**EXERCISE**. Your task is to find every line of the listing that includes "concept" and copy it.

**DATASET CONTENT**.
□ □ □ □ □
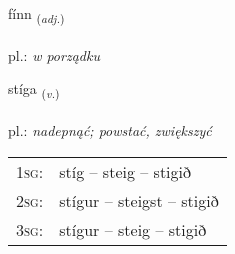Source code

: \documentclass[frontgrid, backgrid]{flacards}\usepackage[]{graphicx}\usepackage[]{xcolor}
\begin{document}
\renewcommand{\flhead}{\vskip5pt \fboxsep=0pt {\small\bfseries\footnotesize Lýsingarorð | Adjective}}
\renewcommand{\fcfoot}{\vskip5pt \fboxsep=0pt \hspace{2pt}{\small\bfseries\footnotesize 2K}}

\renewcommand{\blhead}{\vskip5pt {\small\bfseries\footnotesize Lýsingarorð | Adjective }}
\renewcommand{\bcfoot}{\vskip5pt \hspace{2pt}{\small\bfseries\footnotesize 2K}}


{fínn \small{\textsubscript{(\textit{adj.})}} \\[1ex] %
\textphonetic{[fitn̥]} \\
pl.: \emph{w porządku} \\  [2ex]
\renewcommand*{\arraystretch}{0.8}
}

\renewcommand{\flhead}{\vskip5pt \fboxsep=0pt {\small\bfseries\footnotesize Sagnorð | Verb}}
\renewcommand{\fcfoot}{\vskip5pt \fboxsep=0pt \hspace{2pt}{\small\bfseries\footnotesize 2K}}

\renewcommand{\blhead}{\vskip5pt {\small\bfseries\footnotesize Sagnorð | Verb }}
\renewcommand{\bcfoot}{\vskip5pt \hspace{2pt}{\small\bfseries\footnotesize 2K}}


{stíga \small{\textsubscript{(\textit{v.})}} \\[1ex] %
\textphonetic{[stiːɣa]} \\
pl.: \emph{nadepnąć; powstać, zwiększyć} \\  [2ex]
\renewcommand*{\arraystretch}{0.8}
\begin{tabular}{p{1cm}l}
\textsc{1sg}: & stíg -- steig -- stigið \\ 
\textsc{2sg}: & stígur -- steigst -- stigið \\ 
\textsc{3sg}: & stígur -- steig -- stigið \\ 
\end{tabular}
}
\end{document}
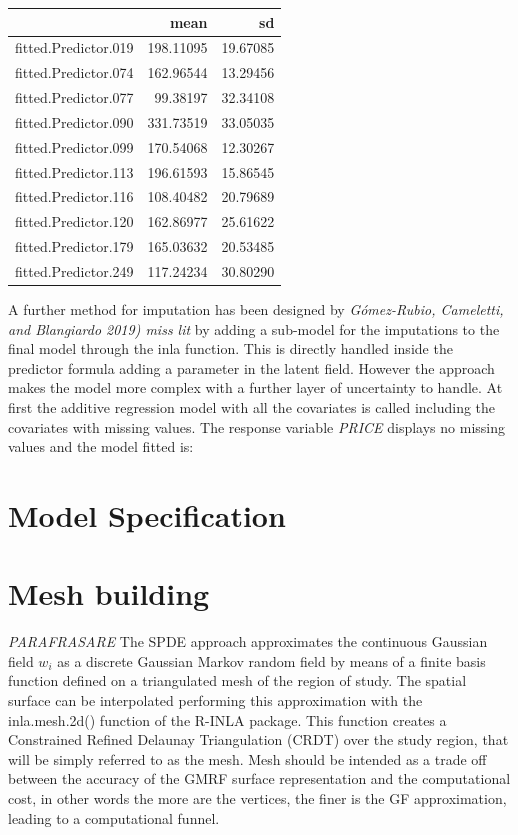 \documentclass[
  12pt,
  a4paper,
  oneside]{book}
\theoremstyle{definition}
\theoremstyle{definition}
\theoremstyle{definition}
\theoremstyle{remark}
\begin{document}
\begin{tabular}{lrr}
\toprule
  & mean & sd\\
\midrule
fitted.Predictor.019 & 198.11095 & 19.67085\\
fitted.Predictor.074 & 162.96544 & 13.29456\\
fitted.Predictor.077 & 99.38197 & 32.34108\\
fitted.Predictor.090 & 331.73519 & 33.05035\\
fitted.Predictor.099 & 170.54068 & 12.30267\\
\addlinespace
fitted.Predictor.113 & 196.61593 & 15.86545\\
fitted.Predictor.116 & 108.40482 & 20.79689\\
fitted.Predictor.120 & 162.86977 & 25.61622\\
fitted.Predictor.179 & 165.03632 & 20.53485\\
fitted.Predictor.249 & 117.24234 & 30.80290\\
\bottomrule
\end{tabular}

A further method for imputation has been designed by \emph{Gómez-Rubio, Cameletti, and Blangiardo 2019) miss lit} by adding a sub-model for the imputations to the final model through the inla function. This is directly handled inside the predictor formula adding a parameter in the latent field. However the approach makes the model more complex with a further layer of uncertainty to handle.
At first the additive regression model with all the covariates is called including the covariates with missing values. The response variable \emph{PRICE} displays no missing values and the model fitted is:

\hypertarget{model-specification}{%
\section{Model Specification}\label{model-specification}}

\hypertarget{mesh-building}{%
\section{Mesh building}\label{mesh-building}}

\emph{PARAFRASARE}
The SPDE approach approximates the continuous Gaussian field \(w_{i}\) as a discrete Gaussian Markov random field by means of a finite basis function defined on a triangulated mesh of the region of study. The spatial surface can be interpolated performing this approximation with the inla.mesh.2d() function of the R-INLA package. This function creates a Constrained Refined Delaunay Triangulation (CRDT) over the study region, that will be simply referred to as the mesh. Mesh should be intended as a trade off between the accuracy of the GMRF surface representation and the computational cost, in other words the more are the vertices, the finer is the GF approximation, leading to a computational funnel.
\end{document}
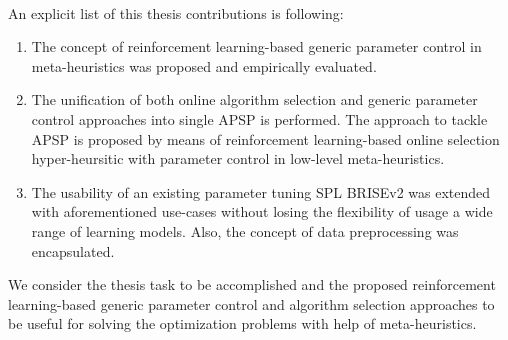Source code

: \paragraph{}
An explicit list of this thesis contributions is following:
\begin{enumerate}
	\item The concept of reinforcement learning-based generic parameter control in meta-heuristics was proposed and empirically evaluated.%
	
	\item The unification of both online algorithm selection and generic parameter control approaches into single APSP is performed. The approach to tackle APSP is proposed by means of reinforcement learning-based online selection hyper-heursitic with parameter control in low-level meta-heuristics.

	\item The usability of an existing parameter tuning SPL BRISEv2 was extended with aforementioned use-cases without losing the flexibility of usage a wide range of learning models. Also, the concept of data preprocessing was encapsulated.
\end{enumerate}

We consider the thesis task to be accomplished and the proposed reinforcement learning-based generic parameter control and algorithm selection approaches to be useful for solving the optimization problems with help of meta-heuristics.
□ □ □ □ □
**RESULT BELOW**.
	\item The concept of reinforcement learning-based generic parameter control in meta-heuristics was proposed and empirically evaluated.%
	\item The usability of an existing parameter tuning SPL BRISEv2 was extended with aforementioned use-cases without losing the flexibility of usage a wide range of learning models. Also, the concept of data preprocessing was encapsulated.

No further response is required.